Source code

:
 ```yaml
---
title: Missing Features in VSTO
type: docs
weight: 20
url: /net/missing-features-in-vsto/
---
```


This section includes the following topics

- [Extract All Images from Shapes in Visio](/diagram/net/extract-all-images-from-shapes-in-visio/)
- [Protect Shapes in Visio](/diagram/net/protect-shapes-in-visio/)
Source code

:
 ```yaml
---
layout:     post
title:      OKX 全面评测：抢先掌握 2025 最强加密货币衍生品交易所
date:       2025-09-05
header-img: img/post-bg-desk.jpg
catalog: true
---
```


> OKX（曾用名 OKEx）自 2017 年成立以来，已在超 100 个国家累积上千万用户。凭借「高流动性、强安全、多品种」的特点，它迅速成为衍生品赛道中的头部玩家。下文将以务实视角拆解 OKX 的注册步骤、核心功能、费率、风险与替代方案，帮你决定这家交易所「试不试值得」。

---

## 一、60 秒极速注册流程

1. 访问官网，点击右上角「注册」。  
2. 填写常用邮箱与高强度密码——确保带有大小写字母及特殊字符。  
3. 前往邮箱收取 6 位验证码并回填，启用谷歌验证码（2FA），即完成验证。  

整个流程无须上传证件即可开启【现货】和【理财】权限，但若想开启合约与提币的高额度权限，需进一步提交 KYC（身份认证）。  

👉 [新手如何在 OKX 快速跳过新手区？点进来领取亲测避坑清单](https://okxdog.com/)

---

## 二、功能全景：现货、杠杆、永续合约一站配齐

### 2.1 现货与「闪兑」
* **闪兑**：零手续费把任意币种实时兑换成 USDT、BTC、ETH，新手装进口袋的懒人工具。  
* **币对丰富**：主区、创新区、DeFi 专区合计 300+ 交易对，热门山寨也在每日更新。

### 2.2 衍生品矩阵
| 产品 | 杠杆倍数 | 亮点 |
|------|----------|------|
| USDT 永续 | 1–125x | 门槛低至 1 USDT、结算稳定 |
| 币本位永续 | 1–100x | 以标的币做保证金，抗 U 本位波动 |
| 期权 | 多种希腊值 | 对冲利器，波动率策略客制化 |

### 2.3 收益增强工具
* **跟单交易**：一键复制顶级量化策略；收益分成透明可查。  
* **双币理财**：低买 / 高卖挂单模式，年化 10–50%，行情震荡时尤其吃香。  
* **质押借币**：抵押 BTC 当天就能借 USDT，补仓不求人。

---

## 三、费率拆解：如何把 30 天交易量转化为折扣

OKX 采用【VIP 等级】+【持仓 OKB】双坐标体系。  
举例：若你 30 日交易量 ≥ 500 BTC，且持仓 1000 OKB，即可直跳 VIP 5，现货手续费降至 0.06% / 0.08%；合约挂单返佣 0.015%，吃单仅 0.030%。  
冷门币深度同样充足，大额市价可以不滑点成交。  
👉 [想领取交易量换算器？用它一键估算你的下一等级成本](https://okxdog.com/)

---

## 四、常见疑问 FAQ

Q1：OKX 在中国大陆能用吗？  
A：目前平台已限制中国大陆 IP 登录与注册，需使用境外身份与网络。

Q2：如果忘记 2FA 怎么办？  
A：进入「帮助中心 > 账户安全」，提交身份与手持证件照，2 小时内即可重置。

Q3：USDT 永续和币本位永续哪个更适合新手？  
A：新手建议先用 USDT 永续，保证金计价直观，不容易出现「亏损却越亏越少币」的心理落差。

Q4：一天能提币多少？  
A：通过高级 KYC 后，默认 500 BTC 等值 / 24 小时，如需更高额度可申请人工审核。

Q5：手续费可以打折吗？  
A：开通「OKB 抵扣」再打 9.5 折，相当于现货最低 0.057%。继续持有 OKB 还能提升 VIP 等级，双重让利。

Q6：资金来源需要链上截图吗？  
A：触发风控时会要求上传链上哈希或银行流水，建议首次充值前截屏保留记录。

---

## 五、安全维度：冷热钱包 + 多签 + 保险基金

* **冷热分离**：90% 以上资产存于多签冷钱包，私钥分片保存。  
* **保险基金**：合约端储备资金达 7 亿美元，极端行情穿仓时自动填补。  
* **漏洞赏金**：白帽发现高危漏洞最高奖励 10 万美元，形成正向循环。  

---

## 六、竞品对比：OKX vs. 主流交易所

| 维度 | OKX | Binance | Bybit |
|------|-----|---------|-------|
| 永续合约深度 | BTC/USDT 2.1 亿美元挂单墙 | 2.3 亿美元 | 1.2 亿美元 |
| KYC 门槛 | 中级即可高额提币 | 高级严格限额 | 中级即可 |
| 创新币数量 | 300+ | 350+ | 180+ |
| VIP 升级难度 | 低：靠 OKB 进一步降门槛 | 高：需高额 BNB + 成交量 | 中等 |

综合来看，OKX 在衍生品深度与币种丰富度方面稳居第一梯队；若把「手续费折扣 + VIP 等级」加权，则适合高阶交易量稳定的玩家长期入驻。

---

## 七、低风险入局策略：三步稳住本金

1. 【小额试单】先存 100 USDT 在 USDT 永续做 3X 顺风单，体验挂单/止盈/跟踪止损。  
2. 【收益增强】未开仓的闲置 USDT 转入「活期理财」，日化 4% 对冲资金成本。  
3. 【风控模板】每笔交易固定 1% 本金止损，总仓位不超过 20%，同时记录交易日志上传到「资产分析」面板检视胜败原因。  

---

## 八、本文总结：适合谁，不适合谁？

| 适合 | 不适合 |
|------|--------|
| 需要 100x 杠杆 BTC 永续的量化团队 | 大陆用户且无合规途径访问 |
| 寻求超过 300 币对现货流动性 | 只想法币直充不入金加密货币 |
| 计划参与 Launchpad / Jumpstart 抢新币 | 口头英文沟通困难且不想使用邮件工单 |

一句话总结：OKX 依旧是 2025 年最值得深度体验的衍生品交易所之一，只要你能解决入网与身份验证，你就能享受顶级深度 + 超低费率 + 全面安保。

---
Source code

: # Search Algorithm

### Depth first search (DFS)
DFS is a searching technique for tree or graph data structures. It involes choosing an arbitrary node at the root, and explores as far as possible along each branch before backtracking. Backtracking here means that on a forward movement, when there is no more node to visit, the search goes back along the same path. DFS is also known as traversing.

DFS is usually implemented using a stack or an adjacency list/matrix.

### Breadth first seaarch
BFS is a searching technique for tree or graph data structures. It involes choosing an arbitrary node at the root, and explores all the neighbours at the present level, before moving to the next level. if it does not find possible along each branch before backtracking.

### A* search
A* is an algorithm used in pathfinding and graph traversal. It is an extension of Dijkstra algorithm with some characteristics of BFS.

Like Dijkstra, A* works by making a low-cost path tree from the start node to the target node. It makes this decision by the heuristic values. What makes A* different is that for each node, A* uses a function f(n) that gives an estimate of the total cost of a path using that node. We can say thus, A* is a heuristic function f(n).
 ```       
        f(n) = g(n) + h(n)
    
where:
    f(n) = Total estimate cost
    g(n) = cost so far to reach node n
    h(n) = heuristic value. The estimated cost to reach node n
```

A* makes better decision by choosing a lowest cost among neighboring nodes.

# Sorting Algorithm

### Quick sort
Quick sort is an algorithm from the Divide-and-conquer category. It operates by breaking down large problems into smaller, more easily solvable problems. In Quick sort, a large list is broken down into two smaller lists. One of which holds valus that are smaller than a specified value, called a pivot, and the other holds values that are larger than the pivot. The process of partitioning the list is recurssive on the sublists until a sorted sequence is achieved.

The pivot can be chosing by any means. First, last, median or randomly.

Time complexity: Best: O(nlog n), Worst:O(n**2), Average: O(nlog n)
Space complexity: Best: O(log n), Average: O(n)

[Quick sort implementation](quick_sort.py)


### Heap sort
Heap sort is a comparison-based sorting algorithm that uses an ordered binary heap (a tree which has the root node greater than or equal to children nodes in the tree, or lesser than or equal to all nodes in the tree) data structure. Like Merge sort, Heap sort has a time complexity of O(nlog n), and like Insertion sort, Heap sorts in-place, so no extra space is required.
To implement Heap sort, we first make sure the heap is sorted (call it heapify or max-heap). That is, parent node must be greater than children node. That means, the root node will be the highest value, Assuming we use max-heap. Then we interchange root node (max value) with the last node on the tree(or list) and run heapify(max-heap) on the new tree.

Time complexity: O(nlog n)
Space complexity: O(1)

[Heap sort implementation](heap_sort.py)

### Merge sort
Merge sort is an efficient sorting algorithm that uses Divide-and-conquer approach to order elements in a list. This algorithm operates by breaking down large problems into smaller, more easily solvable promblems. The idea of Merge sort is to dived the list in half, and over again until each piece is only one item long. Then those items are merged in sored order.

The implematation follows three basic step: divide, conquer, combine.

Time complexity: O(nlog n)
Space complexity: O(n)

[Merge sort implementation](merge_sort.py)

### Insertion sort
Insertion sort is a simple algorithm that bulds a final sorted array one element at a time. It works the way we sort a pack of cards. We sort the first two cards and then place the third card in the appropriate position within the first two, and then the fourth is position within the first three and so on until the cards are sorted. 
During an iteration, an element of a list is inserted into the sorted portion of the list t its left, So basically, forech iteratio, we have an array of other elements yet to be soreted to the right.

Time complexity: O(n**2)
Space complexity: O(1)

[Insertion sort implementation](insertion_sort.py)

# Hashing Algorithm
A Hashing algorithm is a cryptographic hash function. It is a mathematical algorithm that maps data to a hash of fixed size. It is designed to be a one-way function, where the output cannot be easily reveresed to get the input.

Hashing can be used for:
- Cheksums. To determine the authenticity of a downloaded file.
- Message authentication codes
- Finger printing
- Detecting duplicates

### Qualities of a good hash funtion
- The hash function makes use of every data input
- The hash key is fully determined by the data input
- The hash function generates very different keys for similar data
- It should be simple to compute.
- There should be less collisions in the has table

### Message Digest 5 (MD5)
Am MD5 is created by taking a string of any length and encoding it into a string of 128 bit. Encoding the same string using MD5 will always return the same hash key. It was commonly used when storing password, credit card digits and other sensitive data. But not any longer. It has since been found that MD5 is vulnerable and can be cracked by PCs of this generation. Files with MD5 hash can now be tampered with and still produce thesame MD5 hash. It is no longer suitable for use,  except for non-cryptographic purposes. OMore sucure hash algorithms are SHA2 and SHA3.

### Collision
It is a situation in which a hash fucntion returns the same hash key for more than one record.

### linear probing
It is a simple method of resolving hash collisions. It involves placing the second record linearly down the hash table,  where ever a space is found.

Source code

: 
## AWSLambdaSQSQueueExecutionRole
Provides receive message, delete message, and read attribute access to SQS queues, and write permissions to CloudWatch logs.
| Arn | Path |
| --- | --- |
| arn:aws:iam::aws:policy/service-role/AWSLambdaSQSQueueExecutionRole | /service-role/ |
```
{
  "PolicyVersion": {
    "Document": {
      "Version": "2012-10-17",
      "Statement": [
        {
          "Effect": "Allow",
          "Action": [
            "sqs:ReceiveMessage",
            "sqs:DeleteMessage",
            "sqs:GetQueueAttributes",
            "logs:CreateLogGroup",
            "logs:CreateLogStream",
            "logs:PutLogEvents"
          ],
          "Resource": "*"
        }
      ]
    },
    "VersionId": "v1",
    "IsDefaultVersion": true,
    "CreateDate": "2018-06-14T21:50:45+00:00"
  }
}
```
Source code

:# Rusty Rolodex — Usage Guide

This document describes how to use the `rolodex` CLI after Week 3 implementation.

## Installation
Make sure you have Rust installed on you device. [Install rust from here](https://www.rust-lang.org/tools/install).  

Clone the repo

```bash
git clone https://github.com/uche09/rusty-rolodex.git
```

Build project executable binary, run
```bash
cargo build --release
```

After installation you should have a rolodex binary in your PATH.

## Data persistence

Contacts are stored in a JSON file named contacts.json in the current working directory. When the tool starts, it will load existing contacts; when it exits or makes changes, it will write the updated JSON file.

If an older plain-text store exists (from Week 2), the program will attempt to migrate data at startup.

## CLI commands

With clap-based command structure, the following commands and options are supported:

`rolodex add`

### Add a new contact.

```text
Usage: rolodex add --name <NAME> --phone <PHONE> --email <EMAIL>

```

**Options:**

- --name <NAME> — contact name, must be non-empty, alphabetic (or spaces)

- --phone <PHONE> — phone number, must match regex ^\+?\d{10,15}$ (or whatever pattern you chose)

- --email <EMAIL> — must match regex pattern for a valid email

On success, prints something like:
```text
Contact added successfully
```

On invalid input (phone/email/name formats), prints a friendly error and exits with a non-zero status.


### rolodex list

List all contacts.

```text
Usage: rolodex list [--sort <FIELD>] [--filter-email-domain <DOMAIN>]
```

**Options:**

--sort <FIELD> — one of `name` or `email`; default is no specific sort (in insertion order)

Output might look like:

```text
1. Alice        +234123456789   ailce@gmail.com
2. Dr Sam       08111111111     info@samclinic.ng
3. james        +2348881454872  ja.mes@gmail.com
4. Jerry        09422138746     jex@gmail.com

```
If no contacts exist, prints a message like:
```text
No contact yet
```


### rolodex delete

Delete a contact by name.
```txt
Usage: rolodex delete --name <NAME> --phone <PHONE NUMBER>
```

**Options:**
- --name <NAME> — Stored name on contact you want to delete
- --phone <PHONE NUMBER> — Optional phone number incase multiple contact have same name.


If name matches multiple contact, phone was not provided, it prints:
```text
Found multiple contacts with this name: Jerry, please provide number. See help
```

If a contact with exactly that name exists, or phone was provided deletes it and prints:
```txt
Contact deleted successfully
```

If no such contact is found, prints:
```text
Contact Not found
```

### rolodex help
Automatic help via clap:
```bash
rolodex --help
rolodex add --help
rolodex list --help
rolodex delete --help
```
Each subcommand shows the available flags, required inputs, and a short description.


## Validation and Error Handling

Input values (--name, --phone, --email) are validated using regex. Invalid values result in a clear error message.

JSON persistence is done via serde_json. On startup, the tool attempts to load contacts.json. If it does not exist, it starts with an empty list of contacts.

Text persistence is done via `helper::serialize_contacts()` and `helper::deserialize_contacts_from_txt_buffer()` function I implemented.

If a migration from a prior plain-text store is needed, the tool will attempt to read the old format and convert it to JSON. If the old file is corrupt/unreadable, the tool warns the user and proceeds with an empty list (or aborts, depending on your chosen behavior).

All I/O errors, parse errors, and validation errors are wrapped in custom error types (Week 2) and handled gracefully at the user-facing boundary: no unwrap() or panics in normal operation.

Activity :: Lines from the top of the entries above to the line that contains "### 2.3 收益增强工具" should be set down exactly, please, with both ends kept and nothing added.

Exercise answer ::
Source code

:
 ```yaml
---
title: Missing Features in VSTO
type: docs
weight: 20
url: /net/missing-features-in-vsto/
---
```


This section includes the following topics

- [Extract All Images from Shapes in Visio](/diagram/net/extract-all-images-from-shapes-in-visio/)
- [Protect Shapes in Visio](/diagram/net/protect-shapes-in-visio/)
Source code

:
 ```yaml
---
layout:     post
title:      OKX 全面评测：抢先掌握 2025 最强加密货币衍生品交易所
date:       2025-09-05
header-img: img/post-bg-desk.jpg
catalog: true
---
```


> OKX（曾用名 OKEx）自 2017 年成立以来，已在超 100 个国家累积上千万用户。凭借「高流动性、强安全、多品种」的特点，它迅速成为衍生品赛道中的头部玩家。下文将以务实视角拆解 OKX 的注册步骤、核心功能、费率、风险与替代方案，帮你决定这家交易所「试不试值得」。

---

## 一、60 秒极速注册流程

1. 访问官网，点击右上角「注册」。  
2. 填写常用邮箱与高强度密码——确保带有大小写字母及特殊字符。  
3. 前往邮箱收取 6 位验证码并回填，启用谷歌验证码（2FA），即完成验证。  

整个流程无须上传证件即可开启【现货】和【理财】权限，但若想开启合约与提币的高额度权限，需进一步提交 KYC（身份认证）。  

👉 [新手如何在 OKX 快速跳过新手区？点进来领取亲测避坑清单](https://okxdog.com/)

---

## 二、功能全景：现货、杠杆、永续合约一站配齐

### 2.1 现货与「闪兑」
* **闪兑**：零手续费把任意币种实时兑换成 USDT、BTC、ETH，新手装进口袋的懒人工具。  
* **币对丰富**：主区、创新区、DeFi 专区合计 300+ 交易对，热门山寨也在每日更新。

### 2.2 衍生品矩阵
| 产品 | 杠杆倍数 | 亮点 |
|------|----------|------|
| USDT 永续 | 1–125x | 门槛低至 1 USDT、结算稳定 |
| 币本位永续 | 1–100x | 以标的币做保证金，抗 U 本位波动 |
| 期权 | 多种希腊值 | 对冲利器，波动率策略客制化 |

### 2.3 收益增强工具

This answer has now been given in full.